コンクリートをあっさりと穿ってみせたその硬度と形状に、すぐ近くに飛んだ勇太はそれが何なのかを思い出し、出処と思しき闇を睨み付けた。
連続する炎が広がる音と共に通路の壁で松明が火を灯していく。
真っ暗だったその部屋は、建物を支える白い支柱が幾つもあるだけの長方形の広い部屋だった。
そしてその柱の一角――黒い槍の出処から、カツリと硬く乾いた足音が鳴らされた。
「……まさか直接中に入って来るなんて、ね」
涼やかな物言いの艷やかな声が残響となって響き渡る。
独特な緑色の髪をした女性。黒いドレスを身に纏った異形の主がゆっくりとその姿を現した。
「……巫浄霧絵……ッ!」
目の前に現れたその女の名を、勇太は口にする。
対して、その名を呼ばれた霧絵は相変わらずの不気味な余裕を孕んだ笑みを浮かべていた。
同時に、炎に揺らされて四方に広がっていた霧絵の影から、おどろおどろしい真っ黒な闇が浮かび上がり、霧絵の身体を包み、守るように浮遊していく。

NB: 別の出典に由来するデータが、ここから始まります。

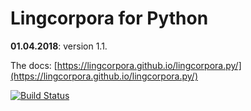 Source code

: # Lingcorpora for Python

**01.04.2018**: version 1.1.

The docs: [https://lingcorpora.github.io/lingcorpora.py/](https://lingcorpora.github.io/lingcorpora.py/)

[![Build Status](https://travis-ci.org/akv17/lingcorpora.py.svg?branch=master)](https://travis-ci.org/akv17/lingcorpora.py)
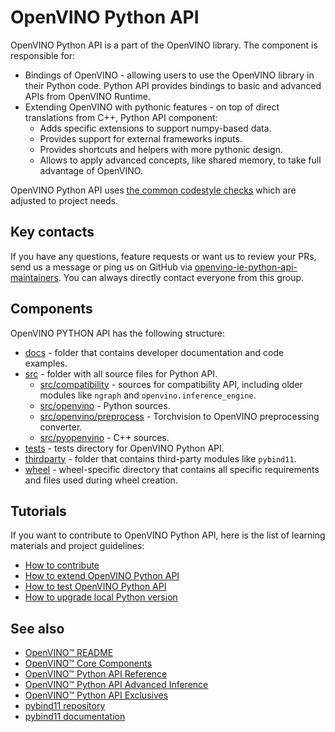 # OpenVINO Python API

OpenVINO Python API is a part of the OpenVINO library. The component is responsible for:

* Bindings of OpenVINO - allowing users to use the OpenVINO library in their Python code. Python API provides bindings to basic and advanced APIs from OpenVINO Runtime.
* Extending OpenVINO with pythonic features - on top of direct translations from C++, Python API component:
    * Adds specific extensions to support numpy-based data.
    * Provides support for external frameworks inputs.
    * Provides shortcuts and helpers with more pythonic design.
    * Allows to apply advanced concepts, like shared memory, to take full advantage of OpenVINO.

OpenVINO Python API uses [the common codestyle checks](https://github.com/openvinotoolkit/openvino/blob/master/src/bindings/python/docs/contributing.md#contribution-guidelines-and-best-practices) which are adjusted to project needs.

## Key contacts

If you have any questions, feature requests or want us to review your PRs, send us a message or ping us on GitHub via [openvino-ie-python-api-maintainers](https://github.com/orgs/openvinotoolkit/teams/openvino-ie-python-api-maintainers). You can always directly contact everyone from this group.

## Components

OpenVINO PYTHON API has the following structure:

* [docs](./docs/) - folder that contains developer documentation and code examples.
* [src](./src/) - folder with all source files for Python API.
    * [src/compatibility](./src/compatibility/) - sources for compatibility API, including older modules like `ngraph` and `openvino.inference_engine`.
    * [src/openvino](./src/openvino/) - Python sources.
    * [src/openvino/preprocess](./src/openvino/preprocess/) - Torchvision to OpenVINO preprocessing converter.
    * [src/pyopenvino](./src/pyopenvino/) - C++ sources.
* [tests](./tests/) - tests directory for OpenVINO Python API.
* [thirdparty](./thirdparty/) - folder that contains third-party modules like `pybind11`.
* [wheel](./wheel/) - wheel-specific directory that contains all specific requirements and files used during wheel creation.

## Tutorials

If you want to contribute to OpenVINO Python API, here is the list of learning materials and project guidelines:

* [How to contribute](./docs/contributing.md)
* [How to extend OpenVINO Python API](./docs/code_examples.md)
* [How to test OpenVINO Python API](./docs/test_examples.md)
* [How to upgrade local Python version](./docs/python_version_upgrade.md)

## See also

* [OpenVINO™ README](../../../README.md)
* [OpenVINO™ Core Components](../../README.md)
* [OpenVINO™ Python API Reference](https://docs.openvino.ai/2023.3/api/ie_python_api/api.html)
* [OpenVINO™ Python API Advanced Inference](https://docs.openvino.ai/2023.3/openvino_docs_OV_UG_Python_API_inference.html)
* [OpenVINO™ Python API Exclusives](https://docs.openvino.ai/2023.3/openvino_docs_OV_UG_Python_API_exclusives.html)
* [pybind11 repository](https://github.com/pybind/pybind11)
* [pybind11 documentation](https://pybind11.readthedocs.io/en/stable/)
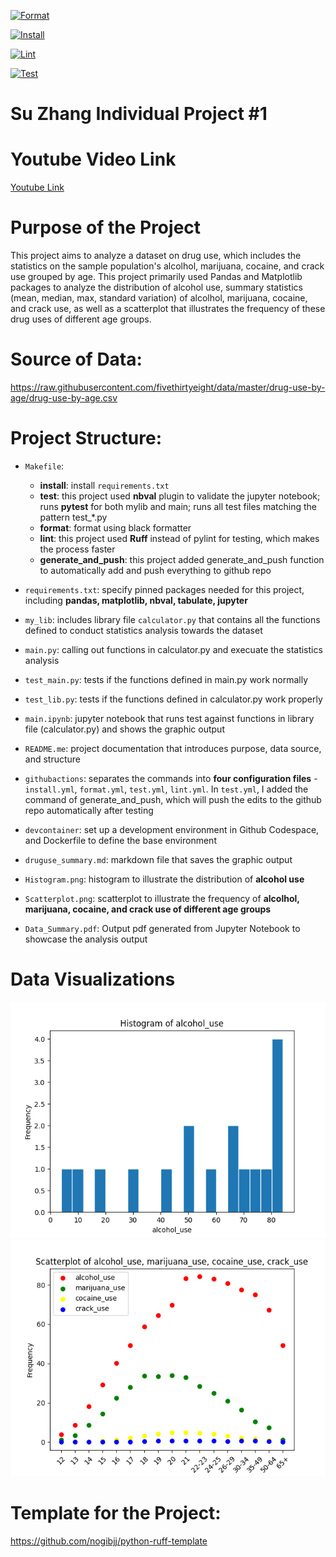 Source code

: [![Format](https://github.com/nogibjj/Su_Zhang_Individual_Project_1/actions/workflows/format.yml/badge.svg)](https://github.com/nogibjj/Su_Zhang_Individual_Project_1/actions/workflows/format.yml)

[![Install](https://github.com/nogibjj/Su_Zhang_Individual_Project_1/actions/workflows/install.yml/badge.svg)](https://github.com/nogibjj/Su_Zhang_Individual_Project_1/actions/workflows/install.yml)

[![Lint](https://github.com/nogibjj/Su_Zhang_Individual_Project_1/actions/workflows/lint.yml/badge.svg)](https://github.com/nogibjj/Su_Zhang_Individual_Project_1/actions/workflows/lint.yml)

[![Test](https://github.com/nogibjj/Su_Zhang_Individual_Project_1/actions/workflows/test.yml/badge.svg)](https://github.com/nogibjj/Su_Zhang_Individual_Project_1/actions/workflows/test.yml)

# Su Zhang Individual Project #1 

# Youtube Video Link
[Youtube Link](https://youtu.be/0_GzGDGC9pw)

# Purpose of the Project

This project aims to analyze a dataset on drug use, which includes the statistics on the sample population's alcolhol, marijuana, cocaine, and crack use grouped by age. This project primarily used Pandas and Matplotlib packages to analyze the distribution of alcohol use, summary statistics (mean, median, max, standard variation) of alcolhol, marijuana, cocaine, and crack use, as well as a scatterplot that illustrates the frequency of these drug uses of different age groups.

# Source of Data:

https://raw.githubusercontent.com/fivethirtyeight/data/master/drug-use-by-age/drug-use-by-age.csv

# Project Structure:

* `Makefile`: 
    - **install**: install `requirements.txt`
    - **test**: this project used **nbval** plugin to validate the jupyter notebook; runs **pytest** for both mylib and main; runs all test files matching the pattern test_*.py
    - **format**: format using black formatter
    - **lint**: this project used **Ruff** instead of pylint for testing, which makes the process faster
    - **generate_and_push**: this project added generate_and_push function to automatically add and push everything to github repo

* `requirements.txt`: specify pinned packages needed for this project, including **pandas, matplotlib, nbval, tabulate, jupyter**

* `my_lib`: includes library file `calculator.py` that contains all the functions defined to conduct statistics analysis towards the dataset

* `main.py`: calling out functions in calculator.py and execuate the statistics analysis 

* `test_main.py`: tests if the functions defined in main.py work normally

* `test_lib.py`: tests if the functions defined in calculator.py work properly

* `main.ipynb`: jupyter notebook that runs test against functions in library file (calculator.py) and shows the graphic output 

* `README.me`: project documentation that introduces purpose, data source, and structure

* `githubactions`: separates the commands into **four configuration files** - `install.yml`, `format.yml`, `test.yml`, `lint.yml`. In `test.yml`, I added the command of generate_and_push, which will push the edits to the github repo automatically after testing

* `devcontainer`: set up a development environment in Github Codespace, and Dockerfile to define the base environment

* `druguse_summary.md`: markdown file that saves the graphic output

* `Histogram.png`: histogram to illustrate the distribution of **alcohol use**

* `Scatterplot.png`: scatterplot to illustrate the frequency of **alcolhol, marijuana, cocaine, and crack use of different age groups**

* `Data_Summary.pdf`: Output pdf generated from Jupyter Notebook to showcase the analysis output

# Data Visualizations

![Histogram](Histogram.png)
![Scatterplot](Scatterplot.png)

# Template for the Project:
https://github.com/nogibjj/python-ruff-template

「せっかく来てくれたけど、残念ね。退場してもらう事になるなんて」
腕を組むように胸元で折り曲げ、右腕だけを勇太に向かって伸ばした霧絵の言葉と同時に、霧絵の周囲を漂っていた黒い怨霊の塊が勇太に向かって襲いかかる。
怨念を具現化させて攻撃するという霧絵の攻撃は、エヴァの霊鬼兵としての能力に酷似しているが、その威力は比にならない。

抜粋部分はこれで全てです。